El miedo fue el principal motivador, junto al accionar de las fuerzas de seguridad y las directivas de la autoridad política. Ríos de tinta, horas de voces e imágenes en los medios de comunicación masivos daban cuenta de lo que se avecinaba. Pero, ni el miedo ni la coacción de la fuerza pública lograron superar nuestro ingenio y, con la misma pasión de siempre, competíamos en ver quién burlaba mejor todos los controles.
La pandemia desató lo mejor y lo peor del interior de cada ser humano, y nosotros, como país, comenzamos a ingeniarnos para hacer frente al virus, no con prevención o lucha, sino con gambetas estilo Maradona o Messi en partidos mundialistas.

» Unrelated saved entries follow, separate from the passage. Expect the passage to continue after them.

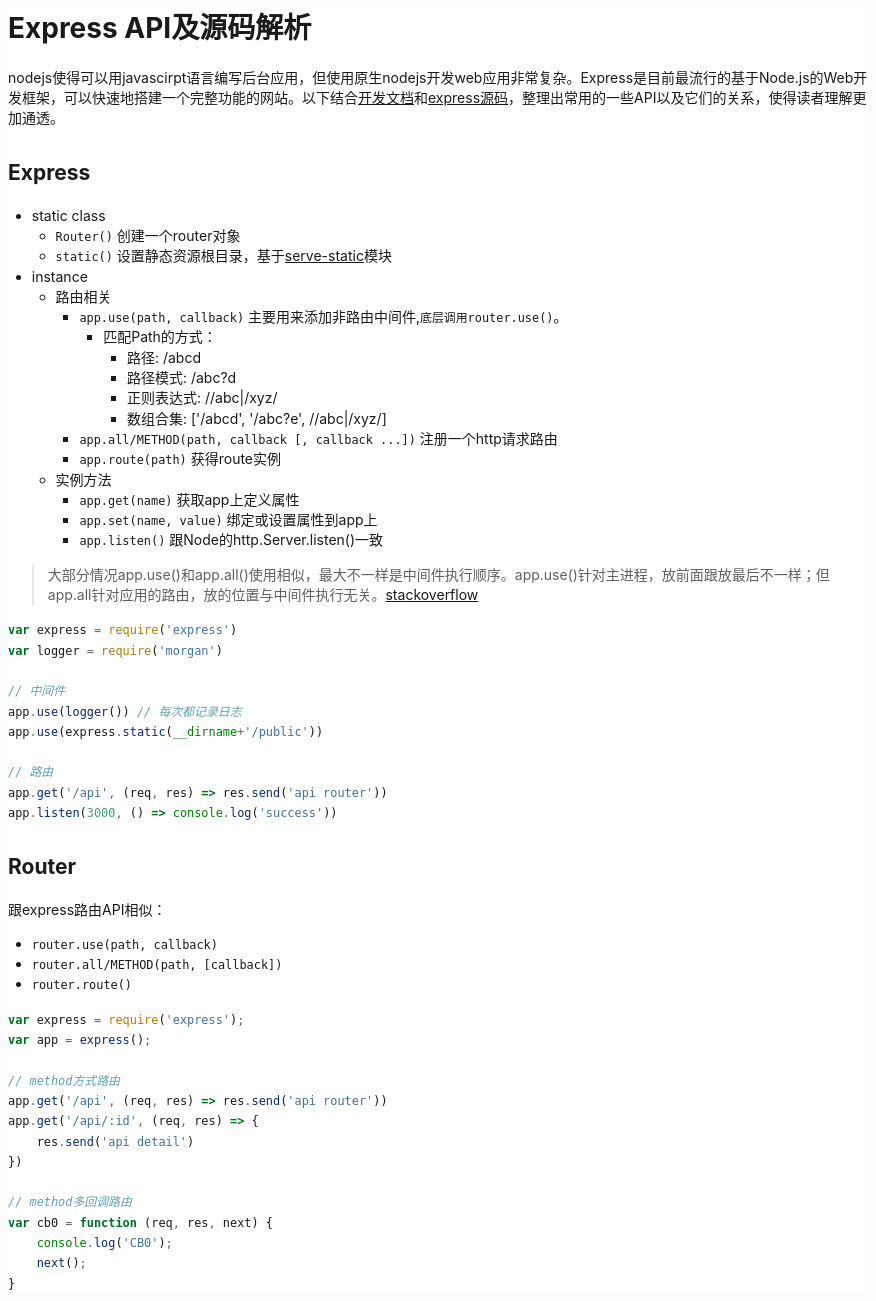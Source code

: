 # Express API及源码解析

nodejs使得可以用javascirpt语言编写后台应用，但使用原生nodejs开发web应用非常复杂。Express是目前最流行的基于Node.js的Web开发框架，可以快速地搭建一个完整功能的网站。以下结合[开发文档](https://expressjs.com/en/4x/api.html)和[express源码](https://github.com/expressjs/express/blob/master/lib/express.js)，整理出常用的一些API以及它们的关系，使得读者理解更加通透。

## Express
* static class
    * `Router()` 创建一个router对象
    * `static()` 设置静态资源根目录，基于[serve-static](http://www.expressjs.com.cn/en/resources/middleware/serve-static.html)模块
* instance
    * 路由相关
        * `app.use(path, callback)` 主要用来添加非路由中间件,`底层调用router.use()`。
            * 匹配Path的方式：
                * 路径: /abcd
                * 路径模式: /abc?d
                * 正则表达式: /\/abc|\/xyz/
                * 数组合集: ['/abcd', '/abc?e', /\/abc|\/xyz/]
        * `app.all/METHOD(path, callback [, callback ...])` 注册一个http请求路由
        * `app.route(path)` 获得route实例
    * 实例方法
        * `app.get(name)` 获取app上定义属性
        * `app.set(name, value)` 绑定或设置属性到app上
        * `app.listen()` 跟Node的http.Server.listen()一致
> 大部分情况app.use()和app.all()使用相似，最大不一样是中间件执行顺序。app.use()针对主进程，放前面跟放最后不一样；但app.all针对应用的路由，放的位置与中间件执行无关。[stackoverflow](https://stackoverflow.com/questions/14125997/difference-between-app-all-and-app-use)
``` js
var express = require('express')
var logger = require('morgan')

// 中间件
app.use(logger()) // 每次都记录日志
app.use(express.static(__dirname+'/public'))

// 路由
app.get('/api', (req, res) => res.send('api router'))
app.listen(3000, () => console.log('success'))
```

## Router
跟express路由API相似：
* `router.use(path, callback)`
* `router.all/METHOD(path, [callback])`
* `router.route()`

``` js
var express = require('express');
var app = express();

// method方式路由
app.get('/api', (req, res) => res.send('api router'))
app.get('/api/:id', (req, res) => {
    res.send('api detail')
})

// method多回调路由
var cb0 = function (req, res, next) {
    console.log('CB0');
    next();
}
```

Los medios de comunicación nacional y local hablaban de un país ejemplar, criticando a Chile y a Brasil, sin poder mirar a Europa que sangraba con miles de contagiados y fallecidos por este mal, y menos aún, podíamos compararnos con Estados Unidos de América, donde en poco tiempo y con desmesurada irresponsabilidad política del presidente Donald Trump, el virus hizo de las suyas con los sectores más vulnerables del país del norte.
La opción de nuestro presidente Alberto Fernández, de priorizar la salud del pueblo por encima de los ya agobiantes problemas económicos no fue desacertada.

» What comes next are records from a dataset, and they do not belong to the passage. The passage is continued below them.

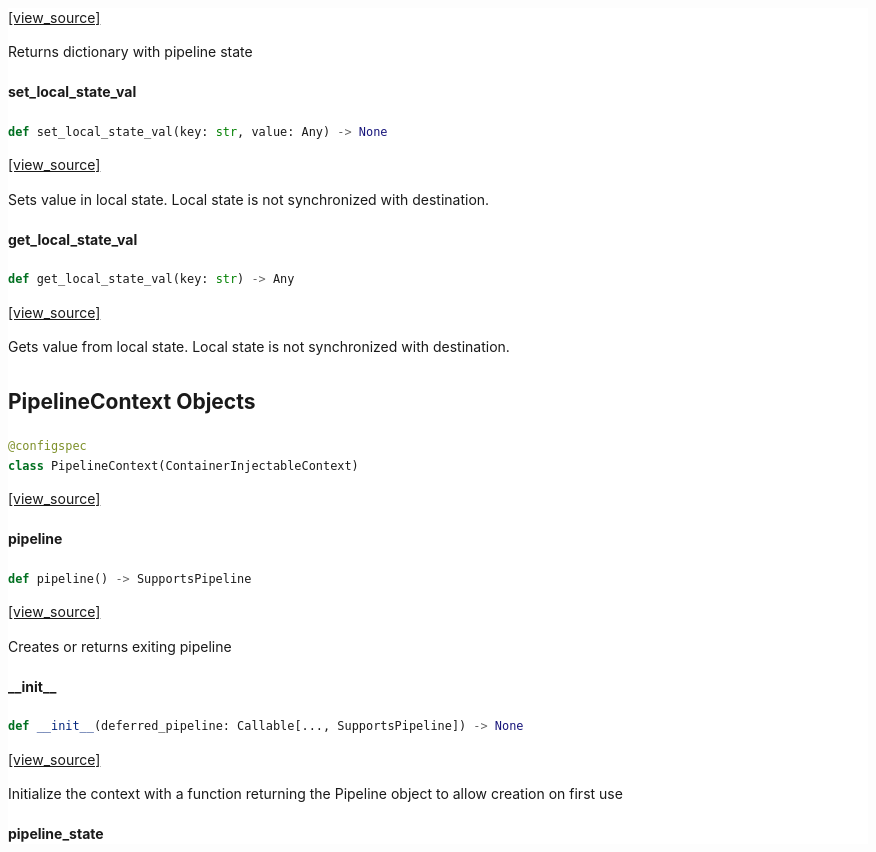 [[view_source]](https://github.com/dlt-hub/dlt/blob/30d0f64fb2cdbacc2e88fdb304371650f417e1f0/dlt/common/pipeline.py#L191)

Returns dictionary with pipeline state

#### set\_local\_state\_val

```python
def set_local_state_val(key: str, value: Any) -> None
```

[[view_source]](https://github.com/dlt-hub/dlt/blob/30d0f64fb2cdbacc2e88fdb304371650f417e1f0/dlt/common/pipeline.py#L194)

Sets value in local state. Local state is not synchronized with destination.

#### get\_local\_state\_val

```python
def get_local_state_val(key: str) -> Any
```

[[view_source]](https://github.com/dlt-hub/dlt/blob/30d0f64fb2cdbacc2e88fdb304371650f417e1f0/dlt/common/pipeline.py#L197)

Gets value from local state. Local state is not synchronized with destination.

## PipelineContext Objects

```python
@configspec
class PipelineContext(ContainerInjectableContext)
```

[[view_source]](https://github.com/dlt-hub/dlt/blob/30d0f64fb2cdbacc2e88fdb304371650f417e1f0/dlt/common/pipeline.py#L240)

#### pipeline

```python
def pipeline() -> SupportsPipeline
```

[[view_source]](https://github.com/dlt-hub/dlt/blob/30d0f64fb2cdbacc2e88fdb304371650f417e1f0/dlt/common/pipeline.py#L246)

Creates or returns exiting pipeline

#### \_\_init\_\_

```python
def __init__(deferred_pipeline: Callable[..., SupportsPipeline]) -> None
```

[[view_source]](https://github.com/dlt-hub/dlt/blob/30d0f64fb2cdbacc2e88fdb304371650f417e1f0/dlt/common/pipeline.py#L269)

Initialize the context with a function returning the Pipeline object to allow creation on first use

#### pipeline\_state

Todos nos vamos a contagiar, decían los medios, pero que sea gradual ya que eso permitirá que no colapse el sistema de salud pública, tan precario, producto de la improvisación de años, de la tan mentada corrupción y del favoritismo servicial del Estado hacia la iniciativa privada, en materia tan delicada y sensible como es la salud del pueblo, sobre todo de los pobres más pobres.
Lo curioso es que, en esta tierra bendita, por lo general, ningún político ni su descendencia va a hospitales públicos, menos a salitas de barrio. Lo interesante hubiese sido, cuidar la salud de la gente y a la vez mantener un equilibrio en nuestra vapuleada economía, priorizando la justicia en el más cabal sentido de la palabra. Eso no pasó. Aún más, ahora viene lo más difícil, quien se salve del virus COVID-19, no se salvará de la crisis económica que se avecina. Inflación, devaluación, desagio, desocupación, hambre, desabastecimiento, especulación, y sigue la lista de las tormentosas nubes, propias de un tiempo oscuro.

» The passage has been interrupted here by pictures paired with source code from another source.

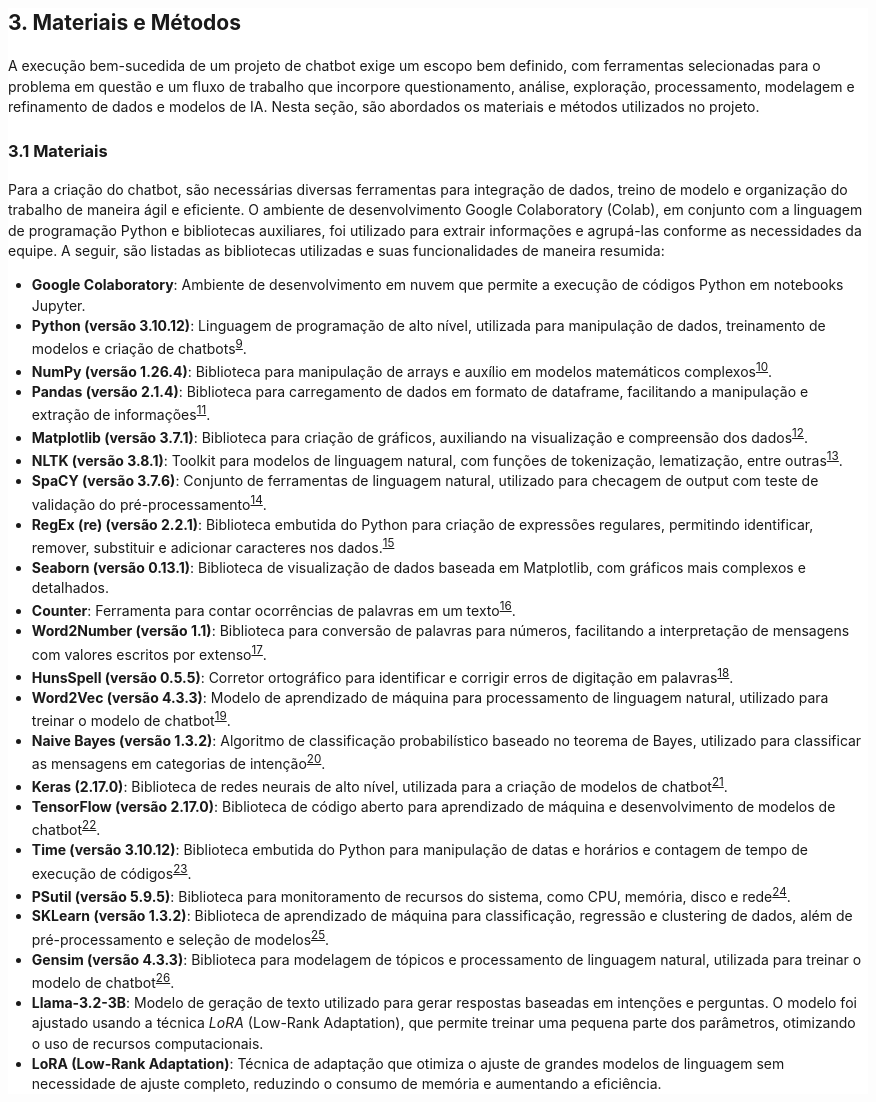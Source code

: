 ## 3. Materiais e Métodos

A execução bem-sucedida de um projeto de chatbot exige um escopo bem definido, com ferramentas selecionadas para o problema em questão e um fluxo de trabalho que incorpore questionamento, análise, exploração, processamento, modelagem e refinamento de dados e modelos de IA. Nesta seção, são abordados os materiais e métodos utilizados no projeto.

### 3.1 Materiais

Para a criação do chatbot, são necessárias diversas ferramentas para integração de dados, treino de modelo e organização do trabalho de maneira ágil e eficiente. O ambiente de desenvolvimento Google Colaboratory (Colab), em conjunto com a linguagem de programação Python e bibliotecas auxiliares, foi utilizado para extrair informações e agrupá-las conforme as necessidades da equipe. A seguir, são listadas as bibliotecas utilizadas e suas funcionalidades de maneira resumida:

- **Google Colaboratory**: Ambiente de desenvolvimento em nuvem que permite a execução de códigos Python em notebooks Jupyter.
- **Python (versão 3.10.12)**: Linguagem de programação de alto nível, utilizada para manipulação de dados, treinamento de modelos e criação de chatbots<sup>[9](#referencia-9)</sup>.
- **NumPy (versão 1.26.4)**: Biblioteca para manipulação de arrays e auxílio em modelos matemáticos complexos<sup>[10](#referencia-10)</sup>.
- **Pandas (versão 2.1.4)**: Biblioteca para carregamento de dados em formato de dataframe, facilitando a manipulação e extração de informações<sup>[11](#referencia-11)</sup>.
- **Matplotlib (versão 3.7.1)**: Biblioteca para criação de gráficos, auxiliando na visualização e compreensão dos dados<sup>[12](#referencia-12)</sup>.
- **NLTK (versão 3.8.1)**: Toolkit para modelos de linguagem natural, com funções de tokenização, lematização, entre outras<sup>[13](#referencia-13)</sup>.
- **SpaCY (versão 3.7.6)**: Conjunto de ferramentas de linguagem natural, utilizado para checagem de output com teste de validação do pré-processamento<sup>[14](#referencia-14)</sup>.
- **RegEx (re) (versão 2.2.1)**: Biblioteca embutida do Python para criação de expressões regulares, permitindo identificar, remover, substituir e adicionar caracteres nos dados.<sup>[15](#referencia-15)</sup>
- **Seaborn (versão 0.13.1)**: Biblioteca de visualização de dados baseada em Matplotlib, com gráficos mais complexos e detalhados.
- **Counter**: Ferramenta para contar ocorrências de palavras em um texto<sup>[16](#referencia-16)</sup>.
- **Word2Number (versão 1.1)**: Biblioteca para conversão de palavras para números, facilitando a interpretação de mensagens com valores escritos por extenso<sup>[17](#referencia-17)</sup>.
- **HunsSpell (versão 0.5.5)**: Corretor ortográfico para identificar e corrigir erros de digitação em palavras<sup>[18](#referencia-18)</sup>.
- **Word2Vec (versão 4.3.3)**: Modelo de aprendizado de máquina para processamento de linguagem natural, utilizado para treinar o modelo de chatbot<sup>[19](#referencia-19)</sup>.
- **Naive Bayes (versão 1.3.2)**: Algoritmo de classificação probabilístico baseado no teorema de Bayes, utilizado para classificar as mensagens em categorias de intenção<sup>[20](#referencia-20)</sup>.
- **Keras (2.17.0)**: Biblioteca de redes neurais de alto nível, utilizada para a criação de modelos de chatbot<sup>[21](#referencia-21)</sup>.
- **TensorFlow (versão 2.17.0)**: Biblioteca de código aberto para aprendizado de máquina e desenvolvimento de modelos de chatbot<sup>[22](#referencia-22)</sup>.
- **Time (versão 3.10.12)**: Biblioteca embutida do Python para manipulação de datas e horários e contagem de tempo de execução de códigos<sup>[23](#referencia-23)</sup>.
- **PSutil (versão 5.9.5)**: Biblioteca para monitoramento de recursos do sistema, como CPU, memória, disco e rede<sup>[24](#referencia-24)</sup>.
- **SKLearn (versão 1.3.2)**: Biblioteca de aprendizado de máquina para classificação, regressão e clustering de dados, além de pré-processamento e seleção de modelos<sup>[25](#referencia-25)</sup>.
- **Gensim (versão 4.3.3)**: Biblioteca para modelagem de tópicos e processamento de linguagem natural, utilizada para treinar o modelo de chatbot<sup>[26](#referencia-26)</sup>.
- **Llama-3.2-3B**: Modelo de geração de texto utilizado para gerar respostas baseadas em intenções e perguntas. O modelo foi ajustado usando a técnica *LoRA* (Low-Rank Adaptation), que permite treinar uma pequena parte dos parâmetros, otimizando o uso de recursos computacionais.
- **LoRA (Low-Rank Adaptation)**: Técnica de adaptação que otimiza o ajuste de grandes modelos de linguagem sem necessidade de ajuste completo, reduzindo o consumo de memória e aumentando a eficiência.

Y como condimento especial a esta problemática, no faltan en nuestro país los pícaros de siempre, "pijoteros" los llamamos, los que ya comenzaron a trazar sus planes de salvación personal o familiar.
No son pocos, los que, en este tiempo, desde el ámbito privado aprovechan de los favores del Estado, con su IFE, o su ATP, para no pagar a sus empleados, dibujar crisis, pedir retornos, y abandonar a su suerte la salud de los súbditos omitiendo los aportes correspondientes al sistema de salud o previsional. Olvidan que si tienen algo, o comen mejor, se los deben a sus trabajadores, como decía don Ata, "recuerden panzudos patrones, que por su peón tiene estancia, y valga la extravagancia, que a la ley no se haga el sordo, que en todo puchero gordo, hasta los choclos se vuelven marlos".
Tiempo de reconstrucción
Este tiempo de lo mejor y de lo peor, requiere una mirada superadora y de menos grieta. Requiere una conciencia solidaria, no partidista, no pijotera, desde el obrero que debe cuidar su trabajo, al patrón que debe cuidar a su empleado, y desde el político que debe ser consciente de su misión al servicio del bien común, y no solo de su prole y seguidores. Nadie se salva solo. Este bicho es tan feo, que solo el amor solidario puede vencerlo. Es un momento inédito, y no sabemos hasta dónde vamos a llegar, es un gran desafío histórico. Es hora de ser protagonistas en serio, e ir a la raíz del problema, un problema sanitarista, ético, político, social y económico.
Nadie va a hacer magia, todos debemos aportar desde la responsabilidad personal para reconstruirnos después de esta dura batalla. Cuidar a los viejos, a los pobres, a los niños y jóvenes es prioridad. Necesitamos una ética a fuego en el corazón, y un respeto sagrado a las instituciones y las leyes, sin viveza criolla. Los verdaderos héroes serán los que cuiden del otro y de sí mismos, los demás serán cómplices de esta criminal COVID-19.